§ **Activity**: From the material below, copy every line in which the word "string" occurs.

§ **Records supplied**:
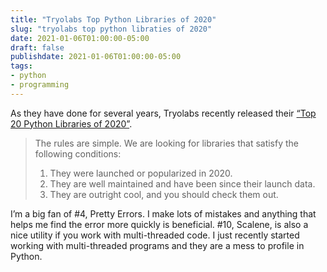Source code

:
 ```yaml
---
title: "Tryolabs Top Python Libraries of 2020"
slug: "tryolabs top python libraties of 2020"
date: 2021-01-06T01:00:00-05:00
draft: false
publishdate: 2021-01-06T01:00:00-05:00
tags:
- python
- programming
---
```


As they have done for several years, Tryolabs recently released their [“Top 20 Python Libraries of 2020”](https://tryolabs.com/blog/2020/12/21/top-10-python-libraries-of-2020/).

>The rules are simple. We are looking for libraries that satisfy the following conditions:
>
> 1. They were launched or popularized in 2020.
> 2. They are well maintained and have been since their launch data.
> 3. They are outright cool, and you should check them out.

I’m a big fan of #4, Pretty Errors. I make lots of mistakes and anything that helps me find the error more quickly is beneficial. #10, Scalene, is also a nice utility if you work with multi-threaded code. I just recently started working with multi-threaded programs and they are a mess to profile in Python.<!--more--> 
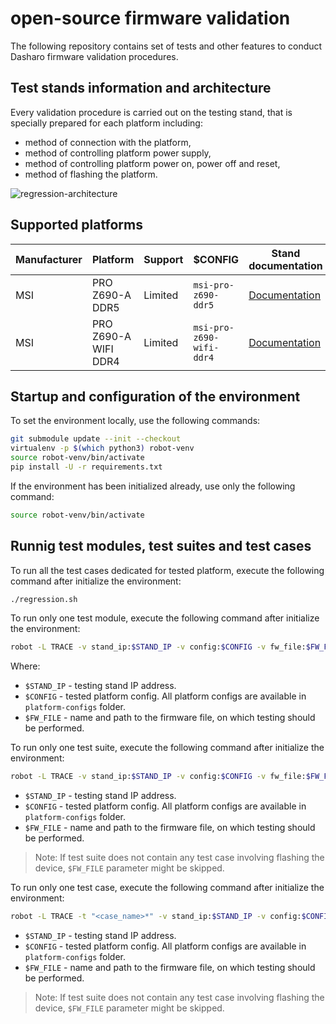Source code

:# open-source firmware validation

The following repository contains set of tests and other features to conduct
Dasharo firmware validation procedures. 

## Test stands information and architecture

Every validation procedure is carried out on the testing stand, that is
specially prepared for each platform including:

* method of connection with the platform,
* method of controlling platform power supply,
* method of controlling platform power on, power off and reset,
* method of flashing the platform.

![regression-architecture](https://cloud.3mdeb.com/index.php/s/KkERgGoniBtjfC4/preview)

## Supported platforms

| Manufacturer | Platform              | Support | $CONFIG                  | Stand documentation    |
|--------------|-----------------------|---------|--------------------------|------------------------|
| MSI          | PRO Z690-A DDR5       | Limited | `msi-pro-z690-ddr5`      | [Documentation][doc_1] |
| MSI          | PRO Z690-A WIFI DDR4  | Limited | `msi-pro-z690-wifi-ddr4` | [Documentation][doc_1] |

[doc_1]: https://docs.dasharo.com/transparent-validation/msi-z690/laboratory-assembly-guide/

## Startup and configuration of the environment

To set the environment locally, use the following commands:

```bash
git submodule update --init --checkout
virtualenv -p $(which python3) robot-venv
source robot-venv/bin/activate
pip install -U -r requirements.txt
```

If the environment has been initialized already, use only the following command:

```bash
source robot-venv/bin/activate
```

## Runnig test modules, test suites and test cases

To run all the test cases dedicated for tested platform, execute the following
command after initialize the environment:

```bash
./regression.sh
```

To run only one test module, execute the following command after initialize the
environment:

```bash
robot -L TRACE -v stand_ip:$STAND_IP -v config:$CONFIG -v fw_file:$FW_FILE ./<module_name>
```

Where:

* `$STAND_IP` - testing stand IP address.
* `$CONFIG` - tested platform config. All platform configs are available in
    `platform-configs` folder.
* `$FW_FILE` - name and path to the firmware file, on which testing should be
    performed.

To run only one test suite, execute the following command after initialize the
environment:

```bash
robot -L TRACE -v stand_ip:$STAND_IP -v config:$CONFIG -v fw_file:$FW_FILE ./<module_name>/<suite_name>.robot
```

* `$STAND_IP` - testing stand IP address.
* `$CONFIG` - tested platform config. All platform configs are available in
    `platform-configs` folder.
* `$FW_FILE` - name and path to the firmware file, on which testing should be
    performed.

> Note: If test suite does not contain any test case involving flashing the
device, `$FW_FILE` parameter might be skipped.

To run only one test case, execute the following command after initialize the
environment:

```bash
robot -L TRACE -t "<case_name>*" -v stand_ip:$STAND_IP -v config:$CONFIG -v fw_file:$FW_FILE ./<module_name>/<suite_name>.robot
```

* `$STAND_IP` - testing stand IP address.
* `$CONFIG` - tested platform config. All platform configs are available in
    `platform-configs` folder.
* `$FW_FILE` - name and path to the firmware file, on which testing should be
    performed.

> Note: If test suite does not contain any test case involving flashing the
device, `$FW_FILE` parameter might be skipped.
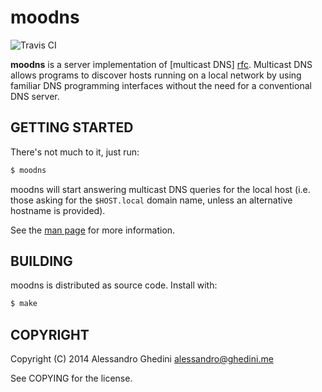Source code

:moodns
======

![Travis CI](https://secure.travis-ci.org/ghedo/moodns.png)

**moodns** is a server implementation of [multicast DNS] [rfc]. Multicast DNS
allows programs to discover hosts running on a local network by using familiar
DNS programming interfaces without the need for a conventional DNS server.

[rfc]: http://tools.ietf.org/html/rfc6762

## GETTING STARTED

There's not much to it, just run:

```bash
$ moodns
```

moodns will start answering multicast DNS queries for the local host (i.e. those
asking for the `$HOST.local` domain name, unless an alternative hostname is
provided).

See the [man page](http://ghedo.github.io/moodns/) for more information.

## BUILDING

moodns is distributed as source code. Install with:

```bash
$ make
```

## COPYRIGHT

Copyright (C) 2014 Alessandro Ghedini <alessandro@ghedini.me>

See COPYING for the license.
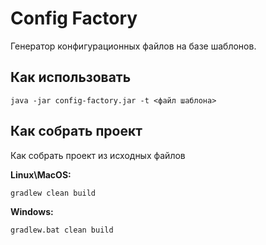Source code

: # Config Factory

Генератор конфигурационных файлов на базе шаблонов.


## Как использовать

```
java -jar config-factory.jar -t <файл шаблона>
```

## Как собрать проект

Как собрать проект из исходных файлов

**Linux\MacOS:**

```
gradlew clean build
```

**Windows:**

```
gradlew.bat clean build
```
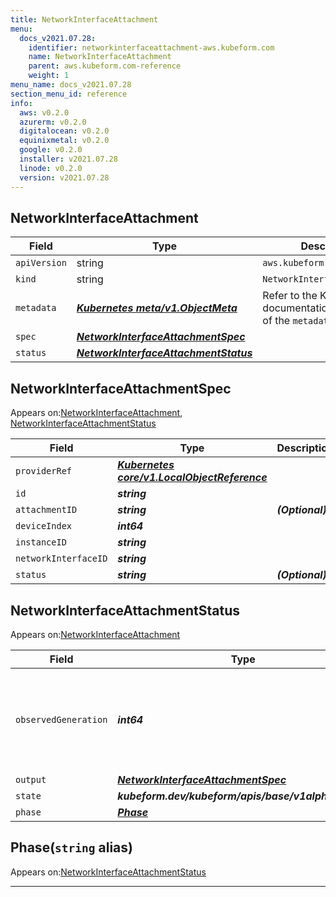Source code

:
 ```yaml
---
title: NetworkInterfaceAttachment
menu:
  docs_v2021.07.28:
    identifier: networkinterfaceattachment-aws.kubeform.com
    name: NetworkInterfaceAttachment
    parent: aws.kubeform.com-reference
    weight: 1
menu_name: docs_v2021.07.28
section_menu_id: reference
info:
  aws: v0.2.0
  azurerm: v0.2.0
  digitalocean: v0.2.0
  equinixmetal: v0.2.0
  google: v0.2.0
  installer: v2021.07.28
  linode: v0.2.0
  version: v2021.07.28
---
```


## NetworkInterfaceAttachment
| Field | Type | Description |
| ------ | ----- | ----------- |
| `apiVersion` | string | `aws.kubeform.com/v1alpha1` |
|    `kind` | string | `NetworkInterfaceAttachment` |
| `metadata` | ***[Kubernetes meta/v1.ObjectMeta](https://v1-18.docs.kubernetes.io/docs/reference/generated/kubernetes-api/v1.18/#objectmeta-v1-meta)***|Refer to the Kubernetes API documentation for the fields of the `metadata` field.|
| `spec` | ***[NetworkInterfaceAttachmentSpec](#networkinterfaceattachmentspec)***||
| `status` | ***[NetworkInterfaceAttachmentStatus](#networkinterfaceattachmentstatus)***||
## NetworkInterfaceAttachmentSpec

Appears on:[NetworkInterfaceAttachment](#networkinterfaceattachment), [NetworkInterfaceAttachmentStatus](#networkinterfaceattachmentstatus)

| Field | Type | Description |
| ------ | ----- | ----------- |
| `providerRef` | ***[Kubernetes core/v1.LocalObjectReference](https://v1-18.docs.kubernetes.io/docs/reference/generated/kubernetes-api/v1.18/#localobjectreference-v1-core)***||
| `id` | ***string***||
| `attachmentID` | ***string***| ***(Optional)*** |
| `deviceIndex` | ***int64***||
| `instanceID` | ***string***||
| `networkInterfaceID` | ***string***||
| `status` | ***string***| ***(Optional)*** |
## NetworkInterfaceAttachmentStatus

Appears on:[NetworkInterfaceAttachment](#networkinterfaceattachment)

| Field | Type | Description |
| ------ | ----- | ----------- |
| `observedGeneration` | ***int64***| ***(Optional)*** Resource generation, which is updated on mutation by the API Server.|
| `output` | ***[NetworkInterfaceAttachmentSpec](#networkinterfaceattachmentspec)***| ***(Optional)*** |
| `state` | ***kubeform.dev/kubeform/apis/base/v1alpha1.State***| ***(Optional)*** |
| `phase` | ***[Phase](#phase)***| ***(Optional)*** |
## Phase(`string` alias)

Appears on:[NetworkInterfaceAttachmentStatus](#networkinterfaceattachmentstatus)

---
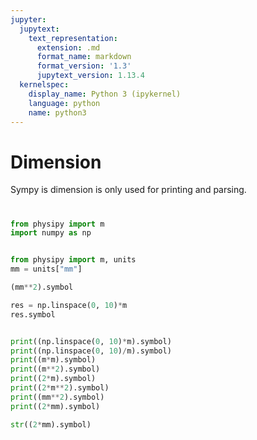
 ```yaml
---
jupyter:
  jupytext:
    text_representation:
      extension: .md
      format_name: markdown
      format_version: '1.3'
      jupytext_version: 1.13.4
  kernelspec:
    display_name: Python 3 (ipykernel)
    language: python
    name: python3
---
```


# Dimension


Sympy is dimension is only used for printing and parsing. 


# 

```python
from physipy import m
import numpy as np
```

```python

```

```python
from physipy import m, units
mm = units["mm"]
```

```python
(mm**2).symbol
```

```python
res = np.linspace(0, 10)*m
res.symbol
```

```python

print((np.linspace(0, 10)*m).symbol)
print((np.linspace(0, 10)/m).symbol)
print((m*m).symbol)
print((m**2).symbol)
print((2*m).symbol)
print((2*m**2).symbol)
print((mm**2).symbol)
print((2*mm).symbol)

```

```python
str((2*mm).symbol)
```

```python

```
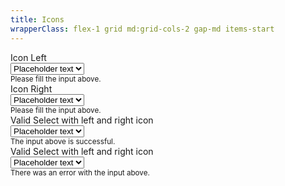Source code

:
 ```yaml
---
title: Icons
wrapperClass: flex-1 grid md:grid-cols-2 gap-md items-start
---
```


<div class="vv-select vv-select--icon-left">
    <label for="select-icon-left">Icon Left</label>
    <div class="vv-select__wrapper">
        <IconifyIcon icon="akar-icons:heart" />
        <select name="select" id="select-icon-left" aria-describedby="select-icon-left-hint">
            <option value="" selected="selected" disabled="disabled">Placeholder text</option>
            <option value="1">Option 1</option>
            <option value="2">Option 2</option>
            <option value="3">Option 3</option>
        </select>
    </div>
    <small id="select-icon-left-hint" class="vv-input-text__hint">
        Please fill the input above.
    </small>
</div>
<div class="vv-select vv-select--icon-right">
    <label for="select-icon-right">Icon Right</label>
    <div class="vv-select__wrapper">
        <select name="select" id="select-icon-right" aria-describedby="select-icon-right-hint">
            <option value="" selected="selected" disabled="disabled">Placeholder text</option>
            <option value="1">Option 1</option>
            <option value="2">Option 2</option>
            <option value="3">Option 3</option>
        </select>
        <IconifyIcon icon="akar-icons:heart" />
    </div>
    <small id="select-icon-right-hint" class="vv-input-text__hint">
        Please fill the input above.
    </small>
</div>
<div class="vv-select vv-select--valid vv-select--icon-left vv-select--icon-right">
    <label for="select-icon-valid">Valid Select with left and right icon</label>
    <div class="vv-select__wrapper">
        <IconifyIcon icon="akar-icons:heart" />
        <select name="select" id="select-icon-valid" aria-describedby="select-icon-valid-hint">
            <option value="" selected="selected" disabled="disabled">Placeholder text</option>
            <option value="1">Option 1</option>
            <option value="2">Option 2</option>
            <option value="3">Option 3</option>
        </select>
        <IconifyIcon icon="akar-icons:check" />
    </div>
    <small id="select-icon-valid-hint" class="vv-input-text__hint">
        The input above is successful.
    </small>
</div>
<div class="vv-select vv-select--invalid vv-select--icon-left vv-select--icon-right">
    <label for="select-icon-invalid">Valid Select with left and right icon</label>
    <div class="vv-select__wrapper">
        <IconifyIcon icon="akar-icons:heart" />
        <select name="select" id="select-icon-invalid" aria-describedby="select-icon-invalid-hint">
            <option value="" selected="selected" disabled="disabled">Placeholder text</option>
            <option value="1">Option 1</option>
            <option value="2">Option 2</option>
            <option value="3">Option 3</option>
        </select>
        <IconifyIcon icon="akar-icons:circle-alert" />
    </div>
    <small id="select-icon-invalid-hint" class="vv-input-text__hint">
        There was an error with the input above.
    </small>
</div>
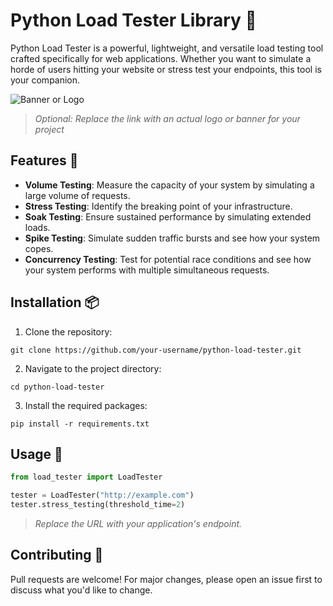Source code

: 
# Python Load Tester Library 🚀

Python Load Tester is a powerful, lightweight, and versatile load testing tool crafted specifically for web applications. Whether you want to simulate a horde of users hitting your website or stress test your endpoints, this tool is your companion.

![Banner or Logo](url-to-banner-or-logo.png) 
> *Optional: Replace the link with an actual logo or banner for your project*

## Features 🌟

- **Volume Testing**: Measure the capacity of your system by simulating a large volume of requests.
- **Stress Testing**: Identify the breaking point of your infrastructure.
- **Soak Testing**: Ensure sustained performance by simulating extended loads.
- **Spike Testing**: Simulate sudden traffic bursts and see how your system copes.
- **Concurrency Testing**: Test for potential race conditions and see how your system performs with multiple simultaneous requests.

## Installation 📦

1. Clone the repository:
```
git clone https://github.com/your-username/python-load-tester.git
```
2. Navigate to the project directory:
```
cd python-load-tester
```
3. Install the required packages:
```
pip install -r requirements.txt
```

## Usage 🚀

```python
from load_tester import LoadTester

tester = LoadTester("http://example.com")
tester.stress_testing(threshold_time=2)
```

> *Replace the URL with your application's endpoint.*

## Contributing 🤝

Pull requests are welcome! For major changes, please open an issue first to discuss what you'd like to change.
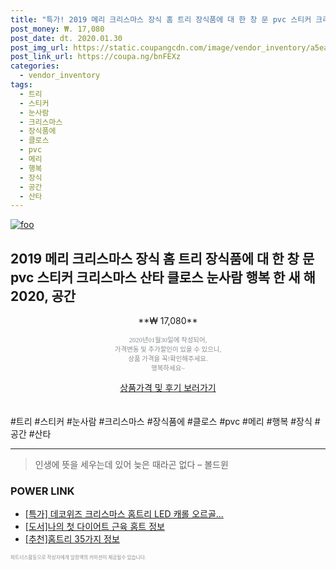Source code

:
 ```yaml
--- 
title: "특가! 2019 메리 크리스마스 장식 홈 트리 장식품에 대 한 창 문 pvc 스티커 크리스마스 산타 클로스 눈사람 행복 한 ..." 
post_money: ₩. 17,080 
post_date: dt. 2020.01.30 
post_img_url: https://static.coupangcdn.com/image/vendor_inventory/a5ea/e0408cf798a69ee89d5abe61f8b6cb5a1da0978ece36f349fc76e772c40a.png 
post_link_url: https://coupa.ng/bnFEXz 
categories: 
  - vendor_inventory 
tags: 
  - 트리 
  - 스티커 
  - 눈사람 
  - 크리스마스 
  - 장식품에 
  - 클로스 
  - pvc 
  - 메리 
  - 행복 
  - 장식 
  - 공간 
  - 산타 
--- 
```

[![foo](https://static.coupangcdn.com/image/vendor_inventory/a5ea/e0408cf798a69ee89d5abe61f8b6cb5a1da0978ece36f349fc76e772c40a.png)](https://coupa.ng/bnFEXz) 

## 2019 메리 크리스마스 장식 홈 트리 장식품에 대 한 창 문 pvc 스티커 크리스마스 산타 클로스 눈사람 행복 한 새 해 2020, 공간 
<p style="text-align: center;">**₩ 17,080**</p> 
<p style="text-align: center;"><span style="color: #898c8f; font-family: Georgia,Times,serif; font-size: 0.75em;">2020년01월30일에 작성되어, <br>가격변동 및 추가할인이 있을 수 있으니,<br> 상품 가격을 꼭!확인해주세요.<br>행복하세요~</span> 
</p>	 
<div markdown="0" style="text-align: center;"><a href="https://coupa.ng/bnFEXz" class="btn btn--success">상품가격 및 후기 보러가기</a></div> 
<br><br> 
  #트리 #스티커 #눈사람 #크리스마스 #장식품에 #클로스 #pvc #메리 #행복 #장식 #공간 #산타 
<hr> 

> 인생에 뜻을 세우는데 있어 늦은 때라곤 없다 – 볼드윈 


### POWER LINK

* <a href="https://blog.naver.com/sakai111/221790292346" target="_blank">[특가] 데코위즈 크리스마스 홈트리 LED 캐롤 오르골...</a>
* <a href="https://blog.naver.com/sakai111/221760234695" target="_blank">[도서]나의 첫 다이어트 근육 홈트 정보</a>
* <a href="https://blog.naver.com/fasyy4321/221789663600" target="_blank">[추천]홈트리 35가지 정보</a>

<span style="color: #898c8f; font-family: Georgia,Times,serif; font-size: 0.55em;">파트너스활동으로 작성자에게 일정액의 커미션이 제공될수 있습니다.</span> 
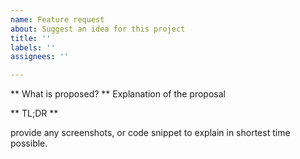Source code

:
 ```yaml
---
name: Feature request
about: Suggest an idea for this project
title: ''
labels: ''
assignees: ''

---
```


** What is proposed? **
Explanation of the proposal

** TL;DR **

provide any screenshots, or code snippet to explain in shortest time possible.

§ **Answer**:
| `apiVersion` | string | `aws.kubeform.com/v1alpha1` |
|    `kind` | string | `NetworkInterfaceAttachment` |
| `id` | ***string***||
| `attachmentID` | ***string***| ***(Optional)*** |
| `instanceID` | ***string***||
| `networkInterfaceID` | ***string***||
| `status` | ***string***| ***(Optional)*** |
## Phase(`string` alias)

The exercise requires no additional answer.